Evaluating Applications Using the NVIDIA Arm HPC Development Kit

The NVIDIA Arm HPC Developer Kit is an integrated hardware and software platform for creating, evaluating, and benchmarking HPC, AI, and scientific computing…

The NVIDIA Arm HPC Developer Kit is an integrated hardware and software platform for creating, evaluating, and benchmarking HPC, AI, and scientific computing applications on a heterogeneous GPU- and CPU-accelerated computing system. NVIDIA announced its availability in March of 2021.

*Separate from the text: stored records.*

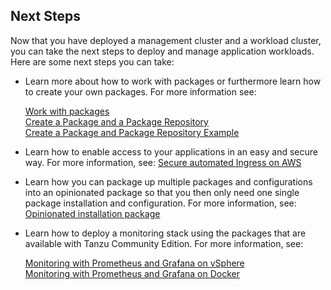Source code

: ## Next Steps

Now that you have deployed a management cluster and a workload cluster, you can take the next steps to deploy and manage application workloads. Here are some next steps you can take:

* Learn more about how to work with packages or furthermore learn how to create your own packages. For more information see:  

    [Work with packages](../package-management)  
    [Create a Package and a Package Repository](../package-creation-step-by-step)  
    [Create a Package and Package Repository Example ](../packages-create-example)

* Learn how to enable access to your applications in an easy and secure way. For more information, see:
[Secure automated Ingress on AWS](../solutions-secure-ingress)

* Learn how you can package up multiple packages and configurations into an opinionated package so that you then only need one single package installation and configuration. For more information, see:
[Opinionated installation package](../solutions-opinionated-install-package)

* Learn how to deploy a monitoring stack using the packages that are available with Tanzu Community Edition. For more information, see:  

    [Monitoring with Prometheus and Grafana on vSphere](../vsphere-monitoring-stack)  
    [Monitoring with Prometheus and Grafana on Docker](../docker-monitoring-stack)
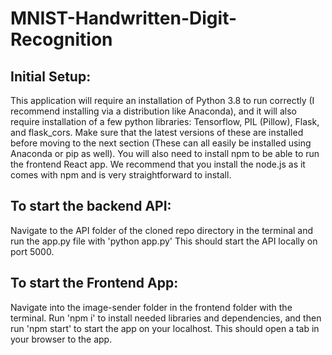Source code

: # MNIST-Handwritten-Digit-Recognition

## Initial Setup:
This application will require an installation of Python 3.8 to run correctly (I recommend installing via a distribution like Anaconda), and it will also require installation of a few python libraries: Tensorflow, PIL (Pillow), Flask, and flask_cors. Make sure that the latest versions of these are installed before moving to the next section (These can all easily be installed using Anaconda or pip as well). You will also need to install npm to be able to run the frontend React app. We recommend that you install the node.js as it comes with npm and is very straightforward to install.

## To start the backend API:
Navigate to the API folder of the cloned repo directory in the terminal and run the app.py file with 'python app.py'
This should start the API locally on port 5000.

## To start the Frontend App:
Navigate into the image-sender folder in the frontend folder with the terminal.
Run 'npm i' to install needed libraries and dependencies, and then run 'npm start' to start the app on your localhost. This should open a tab in your browser to the app.

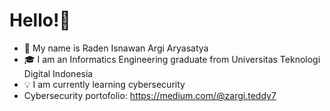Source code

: # Hello!👋
- :name_badge: My name is Raden Isnawan Argi Aryasatya
- :mortar_board: I am an Informatics Engineering graduate from Universitas Teknologi Digital Indonesia
- :bulb: I am currently learning cybersecurity
- Cybersecurity portofolio: https://medium.com/@zargi.teddy7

The kit is designed as a stepping stone to the next-generation NVIDIA Grace Hopper Superchip for HPC and AI applications. It can be used to identify non-obvious x86 dependencies and ensure software readiness ahead of NVIDIA Grace Hopper systems available in 1H23. For more details, see the NVIDIA Grace Hopper Superchip Architecture whitepaper.

The Oak Ridge National Laboratory Leadership Computing Facility (OLCF) integrated the NVIDIA Arm HPC Developer Kit into their existing Wombat Arm cluster. Application teams worked to build, validate, and benchmark several HPC applications to evaluate application readiness for the next generation of Arm- and GPU-based HPC systems. The teams have jointly submitted for publication in the IEEE Transactions on Parallel and Distributed Systems Journal demonstrating that the suite of software and tools available for GPU-accelerated Arm systems are ready for production environments. To learn more, see Early Application Experiences on a Modern GPU-Accelerated Arm-based HPC Platform.

OLCF Wombat Cluster

Wombat is an experimental cluster equipped with Arm-based processors from various vendors. It is operational from 2018. The cluster is managed by the OLCF and is freely accessible to users and researchers.

At the time of the study, the cluster consisted of three types of compute nodes:

4 HPE Apollo 70 nodes, each equipped with dual Cavium (now Marvell) ThunderX2 CN9980 processors and two NVIDIA V100 Tensor Core GPUs
16 HPE Apollo 80 nodes, each equipped with a single Fujitsu A64FX processor
8 NVIDIA Arm HPC Developer Kit nodes, each equipped with a single Ampere Computing Altra Q80–30 CPU and 2 NVIDIA A100 GPUs

These three types of nodes share a common TX2-based login node, Arm-based, and all nodes are connected through InfiniBand EDR and HDR.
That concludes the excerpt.